Было бы странно, если бы китайцы, жители страны шелка, не развили бы в себе тонкое чувствование этой живой субстанции. Но это чувство залегает глубоко в восточной душе и редко выходит на поверхность. Конечно, шелк – стихия мягкости, уступчивости, составляющих саму основу восточной философии жизни с ее культом церемонно-вежливого, об-ходительного поведения. Но и в шелке есть своя основа: невероятно эластичная, упругая и прочная шелковая нить. Вплетенная в ткань, ставшая незаметной для внешнего взора, она оказывается ближайшим прообразом «бесконечно тянущейся» и вечно ускользающей нити подлинной жизни. Та же нить определяет принципы духовно-соматической практики в китайских искусствах, в том числе боевых. «Не рвать нить» – главное условие накопления таинственной взрывчатой силы в теле, используемой китайскими мастерами боевых искусств. Но даже в столь узкой области практики свойства шелковой нити трактуются китайскими учителями двояко. Одни учат следовать «скручиванию и раскручиванию нити» (чэнь сы), другие и, возможно, более проницательные, говорят о необходимости двигаться так, как вытягивают нить из шелкового кокона: едва заметным уступательным движением позволить нити скручиваться и накручиваться самой (чоу сы, 抽丝).
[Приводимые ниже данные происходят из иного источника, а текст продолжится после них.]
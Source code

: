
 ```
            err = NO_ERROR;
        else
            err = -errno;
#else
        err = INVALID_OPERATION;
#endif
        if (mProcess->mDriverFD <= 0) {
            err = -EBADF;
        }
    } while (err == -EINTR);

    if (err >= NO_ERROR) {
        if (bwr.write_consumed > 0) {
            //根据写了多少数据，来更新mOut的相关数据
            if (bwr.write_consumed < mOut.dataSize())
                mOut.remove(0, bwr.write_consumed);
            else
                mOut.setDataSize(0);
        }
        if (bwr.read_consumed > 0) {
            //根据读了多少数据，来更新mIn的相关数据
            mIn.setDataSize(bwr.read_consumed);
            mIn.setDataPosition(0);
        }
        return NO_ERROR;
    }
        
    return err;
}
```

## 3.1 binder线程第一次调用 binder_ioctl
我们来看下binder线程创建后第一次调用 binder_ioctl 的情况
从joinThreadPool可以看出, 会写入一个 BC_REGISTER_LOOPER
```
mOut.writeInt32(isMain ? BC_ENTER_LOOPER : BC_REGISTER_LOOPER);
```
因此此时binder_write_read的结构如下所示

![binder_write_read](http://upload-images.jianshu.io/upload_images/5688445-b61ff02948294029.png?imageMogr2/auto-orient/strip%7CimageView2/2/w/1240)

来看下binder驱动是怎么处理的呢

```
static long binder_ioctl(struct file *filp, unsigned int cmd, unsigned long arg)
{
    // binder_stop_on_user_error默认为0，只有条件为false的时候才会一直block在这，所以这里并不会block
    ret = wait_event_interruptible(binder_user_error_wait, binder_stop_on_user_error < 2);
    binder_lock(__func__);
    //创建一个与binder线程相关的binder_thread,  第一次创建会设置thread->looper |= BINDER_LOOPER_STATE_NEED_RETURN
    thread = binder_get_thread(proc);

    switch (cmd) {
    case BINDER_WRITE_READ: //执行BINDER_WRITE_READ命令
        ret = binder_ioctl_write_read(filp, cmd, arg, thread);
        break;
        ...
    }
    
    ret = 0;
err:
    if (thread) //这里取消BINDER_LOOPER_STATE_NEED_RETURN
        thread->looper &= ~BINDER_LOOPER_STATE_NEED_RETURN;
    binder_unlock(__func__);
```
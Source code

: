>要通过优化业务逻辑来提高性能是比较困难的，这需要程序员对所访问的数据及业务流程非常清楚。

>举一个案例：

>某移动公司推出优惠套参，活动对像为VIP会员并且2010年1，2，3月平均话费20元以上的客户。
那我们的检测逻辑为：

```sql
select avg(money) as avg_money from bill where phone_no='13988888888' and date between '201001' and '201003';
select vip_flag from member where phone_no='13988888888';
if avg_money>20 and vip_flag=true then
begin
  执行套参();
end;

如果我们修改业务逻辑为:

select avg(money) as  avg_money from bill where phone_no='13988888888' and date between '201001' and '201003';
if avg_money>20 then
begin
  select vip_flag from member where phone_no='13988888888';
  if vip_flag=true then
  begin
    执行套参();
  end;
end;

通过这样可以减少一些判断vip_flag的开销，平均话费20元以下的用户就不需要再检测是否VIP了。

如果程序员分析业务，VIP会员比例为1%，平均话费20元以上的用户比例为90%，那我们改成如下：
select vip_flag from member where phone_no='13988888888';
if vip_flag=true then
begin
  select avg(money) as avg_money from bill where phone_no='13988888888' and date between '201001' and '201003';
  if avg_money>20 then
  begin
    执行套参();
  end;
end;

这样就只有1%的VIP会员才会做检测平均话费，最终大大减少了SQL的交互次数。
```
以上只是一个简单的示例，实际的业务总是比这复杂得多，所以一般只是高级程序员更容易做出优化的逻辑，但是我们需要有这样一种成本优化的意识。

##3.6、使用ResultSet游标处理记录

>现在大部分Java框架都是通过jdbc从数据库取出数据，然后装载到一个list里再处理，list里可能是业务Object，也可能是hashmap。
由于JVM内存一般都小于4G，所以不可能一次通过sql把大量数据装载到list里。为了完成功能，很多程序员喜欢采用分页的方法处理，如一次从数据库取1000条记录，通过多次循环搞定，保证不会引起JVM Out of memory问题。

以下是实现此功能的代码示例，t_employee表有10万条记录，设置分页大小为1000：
И вот результат (цитирую себя): мир выявляется в пустоте Одинокого сердца царственной щедростью того, кто на один мимолетный миг оставил себя, сумел отсутствовать в себе. Этот мир иллюзорен, если мы будем искать опору в его образах. И он безусловно подлинен, если мы будем помнить о доброте того, кто, оставив себя, пред-оставил мир всем. В евразийском мировоззрении реальны не вещи, не идеи, даже не отношения, а действенность действия.
Но будем помнить и о том, что оставление себя вносит в мир несоизмеримое и несходное. Несоизмеримы – и в этом преемственны и синергийны! – небесная вертикаль и земная плоскость, высь власти и толща повседневности, утонченность мудрости и обыденность здравого смысла. Превыше всего в Евразии есть своя геополитическая глубина. В пустыне, пусть даже с виду речь идет о прямо противоположной ей лесной пустыни, отношения сохраняют свою непосредственность: здесь на бескрайних просторах степей, равнин и лесов отдельные люди и целые народы свободно перемещаются, перемешиваются и легко переходят от крайней враждебности к сердечной дружбе и наоборот. Но Евразия потому и грезила искони о великой империи (полнее всего реализовавшейся в Срединном царстве восточноазиатских народов), что примитивная свобода общения может быть упорядочена и сублимирована в ритуале – подлинной сердцевине евразийской метацивилизации. Ритуал не отменяет первичной правды человеческой взаимности, не подменяет ее метафизическими истинами. Он эту правду артикулирует и усиливает. «Если ритуал утерян, ищите его среди дикарей», – говорил, по преданию, Конфуций. Евразия не знает универсальных принципов, идей, форм, сущностей. Евразийский мир – бесконечно плотная сеть узлов, точек скрещения сил, в которых свершается таинство самопревращения сущего, возрастания качества. В преемственности первоначальной встречи и самого утонченного, досконально осознанного общения – секрет устойчивости евразийского миросознания и структурного единства евразийского мира от Волги до Японии.
Евразия может быть только многоликой и бесконечно разнообразной – или ее вовсе не будет. Но все ее лики и образы пронизаны одной правдой: правдой пустынножительства. Провиденциальным образом, наперекор всем человеческим ожиданиям течение истории выносит нас к берегам вселенской пустыни. Мы погибнем, если пустыня войдет в нас. Мы спасемся, если войдем в пустыню.